For just a day, I’d trade places with someone living in a fantasy, I think. I could probably survive a fantasy novel for just about a day. I’d probably trade places with Lyra in His Dark Materials because the world Pullman has created is majestic. It’s also dangerous, so I would want to come home after a day. As for a week, I think I’d like to trade places with Georgia Nicolson. Rennison’s writing always gets me laughing, so I think it would be a bit of a vacation to live life like Georgia. After a week, I might be done with the drama, though. I’d also trade lives with Willowdean from Dumplin’ because she figures things out for herself so much earlier than I did! I wish I hadn’t spent so many years hating my body. Ultimately, though, I wouldn’t trade lives with any YA character forever because being a teenager is hard. I did my time and I’m happy I learned what I did. I’m ready for my adult-ish life.

What would you do if you spent the day with Alison? Where would you go to eat, hang out, relax, etc.?

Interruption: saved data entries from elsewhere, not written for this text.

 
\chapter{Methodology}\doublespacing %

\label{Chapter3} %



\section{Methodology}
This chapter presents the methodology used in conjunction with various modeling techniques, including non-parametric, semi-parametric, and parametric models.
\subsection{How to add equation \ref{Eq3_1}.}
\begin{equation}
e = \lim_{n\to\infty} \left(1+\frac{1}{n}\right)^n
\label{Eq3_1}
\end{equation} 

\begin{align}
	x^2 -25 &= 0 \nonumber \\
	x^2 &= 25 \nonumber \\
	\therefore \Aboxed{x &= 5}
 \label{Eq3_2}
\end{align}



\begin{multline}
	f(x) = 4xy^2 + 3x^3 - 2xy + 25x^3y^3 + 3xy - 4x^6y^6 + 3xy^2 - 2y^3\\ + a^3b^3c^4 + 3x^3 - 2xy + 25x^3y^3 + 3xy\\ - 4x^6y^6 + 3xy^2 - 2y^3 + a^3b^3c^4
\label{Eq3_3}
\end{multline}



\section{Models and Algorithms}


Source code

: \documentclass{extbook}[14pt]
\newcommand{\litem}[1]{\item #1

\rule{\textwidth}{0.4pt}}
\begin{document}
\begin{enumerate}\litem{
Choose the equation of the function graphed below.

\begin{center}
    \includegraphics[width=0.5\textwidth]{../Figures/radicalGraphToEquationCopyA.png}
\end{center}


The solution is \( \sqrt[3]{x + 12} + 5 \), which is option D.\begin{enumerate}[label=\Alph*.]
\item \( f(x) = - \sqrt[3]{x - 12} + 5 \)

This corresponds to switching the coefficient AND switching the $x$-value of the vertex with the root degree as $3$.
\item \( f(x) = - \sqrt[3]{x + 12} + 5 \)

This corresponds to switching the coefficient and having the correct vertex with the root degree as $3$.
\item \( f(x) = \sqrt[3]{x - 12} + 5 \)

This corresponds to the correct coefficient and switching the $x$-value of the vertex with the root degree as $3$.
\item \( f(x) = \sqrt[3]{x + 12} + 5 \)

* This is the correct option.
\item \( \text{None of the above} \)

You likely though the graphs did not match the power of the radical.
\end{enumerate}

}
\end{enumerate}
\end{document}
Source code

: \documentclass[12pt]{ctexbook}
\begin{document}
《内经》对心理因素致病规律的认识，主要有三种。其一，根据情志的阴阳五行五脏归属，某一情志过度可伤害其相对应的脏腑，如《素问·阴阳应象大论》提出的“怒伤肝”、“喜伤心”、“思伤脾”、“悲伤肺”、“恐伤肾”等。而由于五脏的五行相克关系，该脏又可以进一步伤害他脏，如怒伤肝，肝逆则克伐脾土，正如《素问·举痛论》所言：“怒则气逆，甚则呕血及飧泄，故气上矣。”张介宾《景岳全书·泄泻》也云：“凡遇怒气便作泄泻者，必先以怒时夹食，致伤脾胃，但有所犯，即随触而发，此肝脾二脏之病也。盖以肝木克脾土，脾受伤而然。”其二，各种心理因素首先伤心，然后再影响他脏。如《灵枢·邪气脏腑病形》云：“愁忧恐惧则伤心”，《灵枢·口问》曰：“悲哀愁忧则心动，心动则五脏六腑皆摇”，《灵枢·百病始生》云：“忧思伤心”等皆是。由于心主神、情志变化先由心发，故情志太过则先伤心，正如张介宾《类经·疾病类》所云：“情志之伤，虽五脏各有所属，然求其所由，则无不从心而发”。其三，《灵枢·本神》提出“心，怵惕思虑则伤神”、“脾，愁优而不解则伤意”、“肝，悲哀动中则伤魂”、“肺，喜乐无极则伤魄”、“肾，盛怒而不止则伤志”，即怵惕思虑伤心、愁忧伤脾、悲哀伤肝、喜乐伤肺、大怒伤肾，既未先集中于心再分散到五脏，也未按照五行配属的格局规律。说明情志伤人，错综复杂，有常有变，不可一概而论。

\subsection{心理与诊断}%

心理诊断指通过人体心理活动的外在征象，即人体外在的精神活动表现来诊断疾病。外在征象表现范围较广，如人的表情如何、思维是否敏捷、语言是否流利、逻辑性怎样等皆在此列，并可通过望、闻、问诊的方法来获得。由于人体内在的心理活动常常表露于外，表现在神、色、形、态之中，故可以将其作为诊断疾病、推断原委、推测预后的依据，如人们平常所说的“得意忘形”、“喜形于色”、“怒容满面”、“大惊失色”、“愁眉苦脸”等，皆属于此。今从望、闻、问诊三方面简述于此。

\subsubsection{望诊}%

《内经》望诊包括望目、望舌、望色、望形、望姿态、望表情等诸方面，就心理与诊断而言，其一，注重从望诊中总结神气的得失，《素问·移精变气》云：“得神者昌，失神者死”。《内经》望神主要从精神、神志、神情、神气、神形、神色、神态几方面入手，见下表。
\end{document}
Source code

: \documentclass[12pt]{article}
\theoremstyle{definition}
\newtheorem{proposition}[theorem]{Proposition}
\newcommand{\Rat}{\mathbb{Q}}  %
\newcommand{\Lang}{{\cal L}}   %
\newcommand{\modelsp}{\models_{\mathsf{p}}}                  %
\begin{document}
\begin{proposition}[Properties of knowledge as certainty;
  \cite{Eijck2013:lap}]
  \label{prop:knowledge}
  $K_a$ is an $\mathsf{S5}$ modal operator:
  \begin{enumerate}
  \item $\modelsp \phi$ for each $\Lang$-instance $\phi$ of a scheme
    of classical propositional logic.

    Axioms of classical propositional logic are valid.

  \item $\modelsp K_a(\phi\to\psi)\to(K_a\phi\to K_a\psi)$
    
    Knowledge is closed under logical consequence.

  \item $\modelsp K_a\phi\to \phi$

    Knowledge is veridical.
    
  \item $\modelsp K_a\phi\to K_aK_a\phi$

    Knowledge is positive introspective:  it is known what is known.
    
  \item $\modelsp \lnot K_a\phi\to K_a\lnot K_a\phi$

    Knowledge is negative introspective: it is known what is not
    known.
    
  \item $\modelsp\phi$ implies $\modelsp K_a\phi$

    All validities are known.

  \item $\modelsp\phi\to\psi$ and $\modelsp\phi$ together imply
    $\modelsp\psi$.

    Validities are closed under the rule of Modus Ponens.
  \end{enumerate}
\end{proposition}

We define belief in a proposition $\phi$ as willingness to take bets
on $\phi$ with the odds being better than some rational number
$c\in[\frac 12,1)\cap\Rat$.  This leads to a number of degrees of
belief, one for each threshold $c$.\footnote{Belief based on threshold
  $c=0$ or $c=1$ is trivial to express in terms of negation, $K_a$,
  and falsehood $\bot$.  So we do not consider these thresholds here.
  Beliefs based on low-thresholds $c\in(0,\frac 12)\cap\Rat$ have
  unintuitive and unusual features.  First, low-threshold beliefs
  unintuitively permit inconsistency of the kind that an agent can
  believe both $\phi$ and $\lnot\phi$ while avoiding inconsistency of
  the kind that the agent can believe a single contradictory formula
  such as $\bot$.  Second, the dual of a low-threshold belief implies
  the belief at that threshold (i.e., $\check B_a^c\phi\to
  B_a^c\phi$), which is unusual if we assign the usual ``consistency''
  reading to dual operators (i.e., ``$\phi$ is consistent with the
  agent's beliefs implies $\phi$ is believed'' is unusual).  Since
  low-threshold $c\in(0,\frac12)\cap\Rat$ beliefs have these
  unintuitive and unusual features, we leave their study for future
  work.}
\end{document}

If I was a teenager again and I was friends with Alison, we’d be hanging out in the theatre. I was definitely a theatre kid. I started out mostly on stage, but happily migrated to the behind-the-scenes stuff by the time I was a senior. Alison needs to learn to relax, so after rehearsal, I’d take her to do something fun like watching a roller derby game. I can totally imagine Alison’s best friend, Becca, being a roller derby player! We could cheer Becca on and eat pizza.

If Alison were to hang out with characters from other YA books, who would they be and why?

Alison would appreciate Liz Lighty’s drive and determination (You Should See Me in a Crown). They both know what they want and are willing to do things that make them uncomfortable to reach their goals. Alison is more privileged than Liz, so the stakes are very different.

What was your favorite bit of research you ended up not using?

I didn’t use some of the drama games I researched in the book, but I did end up using them in my classes. So I’m not sure if that counts?

What is your favorite quote, scene, or moment from The Year Shakespeare Ruined My Life?

My favourite scene is when Alison and Charlotte play the mirror game at rehearsal. As a former theatre kid and a current drama teacher, I fully recognize how awkward warmups can be, especially for teens. I remember being paired up with people I found intimidating, or even people I had a crush on, and how intense those moments felt. I don’t think I ever had a reciprocated moment with someone, so it was nice to write a scene where the energy is not just one-sided. Also, YA can be fast-paced, which I love, but it was nice to slow things down, to pay attention to the little things, just as the game intends.

Were there alternate endings you considered, or did you always know where the story was headed?

One of the things my students often complain about is happy endings. They don’t think they’re believable. So I knew I couldn’t let Alison get everything she wanted at the end. Plus, it’s part of her journey. She’s a perfectionist and she needs to learn that life isn’t perfect. But it took me a long time to decide what she would win and what she would lose.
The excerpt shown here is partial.